Temps : fin juin 1985, après-midi
Lieu : Centre de Rome, Place du Campo Marzio, à côté du Panthéon ; grand studio d’Italo Calvino avec bibliothèque et terrasse panoramique.
Personnages  : Italo Calvino, l’Arioste, Giacomo Leopardi, monsieur Pandolfi (chargé de la désinsectisation de la Zucchet), Pietro Citati.
Calvino, Leopardi e Ariosto discutent bruyamment autour d’une table.

Leopardi : (hurlant) Je l’ai dit et je le répète une seule fois : une liste des Classiques ne suffit pas !
Ariosto : Pourquoi pas ? Il faut être synthétiques, sinon on nous envahit…
Calvino : Excuse-moi, monsieur Arioste… Laissons le comte parler… donc, que disiez-vous ?…
Leopardi : Je me referais en particulier aux « leçons » ou pour mieux dire aux « conférences » américaines… et j’ai pensé qu’il nous faut six listes !
Calvino : six listes ?
Ariosto : êtes-vous devenu fou, comte, nous ne finirons jamais de les écrire…

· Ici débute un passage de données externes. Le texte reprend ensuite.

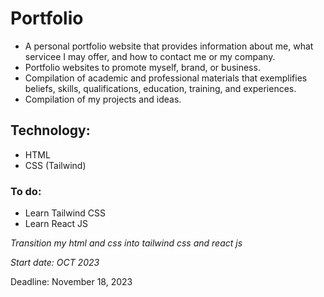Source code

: # Portfolio
- A personal portfolio website that provides information about me, what servicee I may offer, and how to contact me or my company. 
- Portfolio websites  to promote myself, brand, or business.
- Compilation of academic and professional materials that exemplifies beliefs, skills, qualifications, education, training, and experiences.
- Compilation of my projects and ideas.

  
## Technology:
- HTML
- CSS (Tailwind)

### To do:
- Learn Tailwind CSS
- Learn React JS

_Transition my html and css into tailwind css and react js_

_Start date: OCT 2023_

Deadline: November 18, 2023
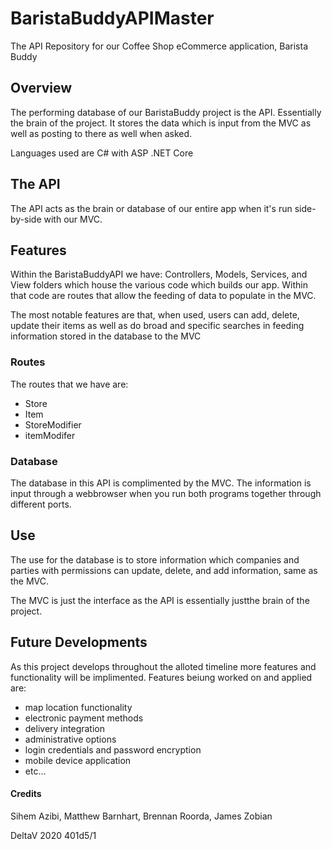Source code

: # BaristaBuddyAPIMaster
The API Repository for our Coffee Shop eCommerce application, Barista Buddy

## Overview
The performing database of our BaristaBuddy project is the API. Essentially the brain of the project. It stores the data which is input from the MVC as well as posting to there as well when asked.

Languages used are C# with ASP .NET Core

## The API
The API acts as the brain or database of our entire app when it's run side-by-side with our MVC.

## Features
Within the BaristaBuddyAPI we have: Controllers, Models, Services, and View folders which house the various code which builds our app. Within that code are routes that allow the feeding of data to populate in the MVC.

The most notable features are that, when used, users can add, delete, update their items as well as do broad and specific searches in feeding information stored in the database to the MVC

### Routes
The routes that we have are:
  - Store
  - Item
  - StoreModifier
  - itemModifer
### Database
The database in this API is complimented by the MVC. The information is input through a webbrowser when you run both programs together through different ports.


## Use
The use for the database is to store information which companies and parties with permissions can update, delete, and add information, same as the MVC.

The MVC is just the interface as the API is essentially justthe brain of the project.

## Future Developments
As this project develops throughout the alloted timeline more features and functionality will be implimented.
Features beiung worked on and applied are:
  - map location functionality
  - electronic payment methods
  - delivery integration
  - administrative options
  - login credentials and password encryption
  - mobile device application
  - etc...

#### Credits

Sihem Azibi, Matthew Barnhart, Brennan Roorda, James Zobian

DeltaV 2020 401d5/1

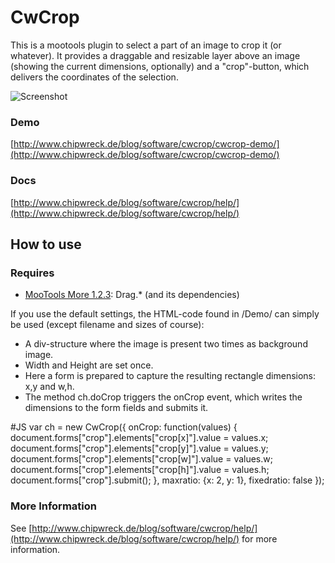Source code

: CwCrop
===========

This is a mootools plugin to select a part of an image to crop it (or whatever).
It provides a draggable and resizable layer above an image (showing the current dimensions, optionally) and a "crop"-button, which delivers the coordinates of the selection.

![Screenshot](http://www.chipwreck.de/blog/wp-content/uploads/2009/10/cwcrop-screenshot.png)

### Demo

[http://www.chipwreck.de/blog/software/cwcrop/cwcrop-demo/](http://www.chipwreck.de/blog/software/cwcrop/cwcrop-demo/)

### Docs
[http://www.chipwreck.de/blog/software/cwcrop/help/](http://www.chipwreck.de/blog/software/cwcrop/help/)

How to use
----------

### Requires

* [MooTools More 1.2.3](http://mootools.net/more): Drag.* (and its dependencies)

If you use the default settings, the HTML-code found in /Demo/ can simply be used (except filename and sizes of course):

- A div-structure where the image is present two times as background image.
- Width and Height are set once.
- Here a form is prepared to capture the resulting rectangle dimensions: x,y and w,h.
- The method ch.doCrop triggers the onCrop event, which writes the dimensions to the form fields and submits it.

#JS
	var ch = new CwCrop({
		onCrop: function(values) {
			document.forms["crop"].elements["crop[x]"].value = values.x;
			document.forms["crop"].elements["crop[y]"].value = values.y;
			document.forms["crop"].elements["crop[w]"].value = values.w;
			document.forms["crop"].elements["crop[h]"].value = values.h;
			document.forms["crop"].submit();
		},
		maxratio: {x: 2, y: 1},
		fixedratio: false
	});
	

### More Information

See [http://www.chipwreck.de/blog/software/cwcrop/help/](http://www.chipwreck.de/blog/software/cwcrop/help/) for more information.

Leopardi sourit. Un frémissement, le même du souris Rubatocchi des Paralipomeni (1), lui dilate les narines, puis, d’une voix imperceptible, il susurre : « nous devons faire six listes parce que les voix des Leçons américaines sont justement six !
L’Arioste (la main levée comme à l’école) : J’ai compris ! Une liste au nom de la légèreté, une autre pour la vitesse, une autre encore pour l’exactitude, et une autre aussi pour la per la visibilité et la multiplicité… mais on est à cinq !
Le poète de Ferrare regarde Calvino d’un air perplexe…
Calvino : Qu’avez-vous à me regarder, Ludovico ? C’est vrai j’en ai écrites juste cinq tandis que le temps s’amoindrit de plus en plus ! Je suis en retard avec la sixième conférence, celle qui doit se baser sur la consistance, ou, pour tout dire, je ne l’ai pas encore écrite…
Leopardi : l’été est beau mais assez bref, comme la vie…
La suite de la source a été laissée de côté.